Winnie. ich selber bin der Ansicht das manche die Charm ihre Vorstellungen zu hoch Schätzen.
Alles was langer ist als 45 minuten ist, nach meiner Meinung, viel zu lang.
Wir selber spielen nur 25 minuten (Genau!) Besser die Leute sagen :"Schade sas es vorüber ist" als: Gott sei dank wir sind am Ende"
Ubrigens spielen wir immer ohne Pause


RE: Quatschecke 2014 - Ulrich Chmel - 16.12.2014 14:38

Lieber Winnie, ich habe einmal durch Zufall einen "Trick" entdeckt, die "Umbauzeit vor dem geschlossenen Vorhang " zu verkürzen. Meine einführenden Worte vor Beginn der Vorstellung enden immer mit dem Hinweis, daß alle Schauspieler aus Papier sind - dabei verwende ich eine meiner 1-m Dekorationsfiguren - vorne hui, hinten pfui, aber in ihnen schlägt ein Herz aus Papier, welches immer schneller schlägt, sobald es Applaus gibt, wenn die "Bühnenarbeiter" die Bühne für den nächsten Akt umbauen.
Das wirkt! Sobald der Vorhang unten ist wird applaudiert. Dui gewinnst auf dieses Weise ca. 20 Sekunden von ca. 1:20 Umbauzeit, in welcher eine Zwischenaktmusik zu hören ist. Längere Zeit "gebe ich mir nicht".
In den letzten Jahren habe ich ja überhaupt damit begonnen "offen" umzubauen, also das Publikum dabei zusehen zu lassen. Das muß natürlich entsprechend vorbereitet sein. Aber das ändert nichts an den ca. 1:20 Umbauzeit (mit Schnürboden!).
Lieber Harry! Wie sagst Du immer so richtig: "Wir sind schon wieder einmal einer Meinung" Smile - in allen Punkten! Bei meinen "Weihnachtsstücken" bin ich bei Deiner Spielzeit: ca. 30 - 35 Minuten. Da ich diese Stücke alle stegreif spiele hängt die Spiledauer von der Stimmung im Publikum ab.Exclamation


RE: Quatschecke 2014 - Brigitte L. - 16.12.2014 16:49

(16.12.2014 11:26)Winnie schrieb:  Bei meinen Aufführungen im Freundes- und Familienkreis war das nie ein Problem, da warten alle immer höflich, egal wie lange es dauert.

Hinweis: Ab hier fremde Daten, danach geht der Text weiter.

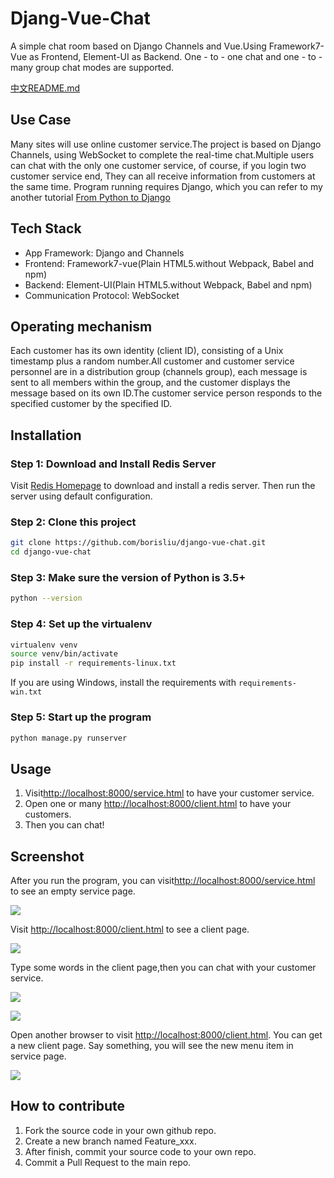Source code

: # Djang-Vue-Chat
A simple chat room based on Django Channels and Vue.Using Framework7-Vue as Frontend, Element-UI as Backend. One - to - one chat and one - to - many group chat modes are supported.

[中文README.md](/README-zh.md)

## Use Case
Many sites will use online customer service.The project is based on Django Channels, using WebSocket to complete the real-time chat.Multiple users can chat with the only one customer service, of course, if you login two customer service end, They can all receive information from customers at the same time. Program running requires Django, which you can refer to my another tutorial [From Python to Django](https://borisliu.gitbooks.io/from-python-to-django/)

## Tech Stack
- App Framework: Django and Channels
- Frontend: Framework7-vue(Plain HTML5.without Webpack, Babel and npm)
- Backend: Element-UI(Plain HTML5.without Webpack, Babel and npm)
- Communication Protocol: WebSocket

## Operating mechanism
Each customer has its own identity (client ID), consisting of a Unix timestamp plus a random number.All customer and customer service personnel are in a distribution group (channels group), each message is sent to all members within the group, and the customer displays the message based on its own ID.The customer service person responds to the specified customer by the specified ID.


## Installation

### Step 1: Download and Install Redis Server

Visit [Redis Homepage](https://redis.io/) to download and install a redis server. Then run the server using default configuration.

### Step 2: Clone this project

```bash
git clone https://github.com/borisliu/django-vue-chat.git
cd django-vue-chat
```

### Step 3: Make sure the version of Python is 3.5+

```bash
python --version
```

### Step 4: Set up the virtualenv

```bash
virtualenv venv
source venv/bin/activate
pip install -r requirements-linux.txt
```
If you are using Windows, install the requirements with `requirements-win.txt`

### Step 5: Start up the program
```bash
python manage.py runserver
```

## Usage

1. Visit[http://localhost:8000/service.html]() to have your customer service.
2. Open one or many [http://localhost:8000/client.html]() to have your customers.
3. Then you can chat!

## Screenshot

After you run the program, you can visit[http://localhost:8000/service.html]() to see an empty service page.

![](https://raw.github.com/borisliu/django-vue-chat/master/screenshot/service1.png) 

Visit [http://localhost:8000/client.html]() to see a client page.

![](https://raw.github.com/borisliu/django-vue-chat/master/screenshot/client1.png)

Type some words in the client page,then you can chat with your customer service.

![](https://raw.github.com/borisliu/django-vue-chat/master/screenshot/client2.png)

![](https://raw.github.com/borisliu/django-vue-chat/master/screenshot/service2.png)

Open another browser to visit [http://localhost:8000/client.html](). You can get a new client page. Say something, you will see the new menu item in service page.

![](https://raw.github.com/borisliu/django-vue-chat/master/screenshot/service3.png)

## How to contribute

1. Fork the source code in your own github repo.
2. Create a new branch named Feature_xxx.
3. After finish, commit your source code to your own repo.
4. Commit a Pull Request to the main repo.

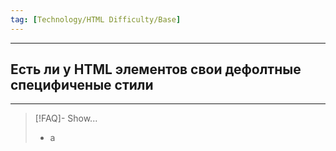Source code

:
 ```yaml
---
tag: [Technology/HTML Difficulty/Base]
---
```

----
## Есть ли у HTML элементов свои дефолтные специфиченые стили
----
> [!FAQ]- Show...
> - а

Big Grin Genau, bei mir auch.

Inzwischen merke ich, wie Ulrich auch schon schreibt, dass einige ohne Zwischenvorhang spielen und den Umbau sichtbar gestalten. Doch das sollte man auch zügig können. Es kann für den Zuschauer sonst langweilig wirken und ebenso wie bei zu langen Pausen, die Spannung unterbrechen.
Gesehen habe ich als Zwischenvorhang ein Motiv aus der nächsten Szene oder als Übergang zum Beispiel der Weg von William und Adson zur Abtei, oder eine nächtliche unheimliche Szene mit entsprechender Musik. Das ist nicht so eintönig, wie ständig den selben Vorhang zu sehen und macht Lust auf mehr.

Brigitte


RE: Quatschecke 2014 - Robert Jährig - 16.12.2014 21:02

Seit Ende November bin ich auf eine Kombination aus Tableleaux und Zügen übergegangen. Damit sind die Umbaupausen auf ein Minimum geschrumpft. Auch ist die umbauhecktik zugunsten eines entspannten und ruhigen auswechselns gewichen. Zum ersten Mal ist dies neue System, bei mir, am letzten Wochenende zum Einsatz gekommen. http://www.kulturverein-wolgast.de/veranstaltungen/fotogalerien/maerchenhafte-weihnacht/77-14-12-2014-märchenspaziergang/detail/1904-151#


RE: Quatschecke 2014 - Brigitte L. - 16.12.2014 23:25

Lieber Robert,
Der Einsatz von Tableleaux ist tatsächlich eine gute Möglichkeit Umbauphasen zu minimieren. Jedoch ist das Platzproblem nicht zu unterschätzen.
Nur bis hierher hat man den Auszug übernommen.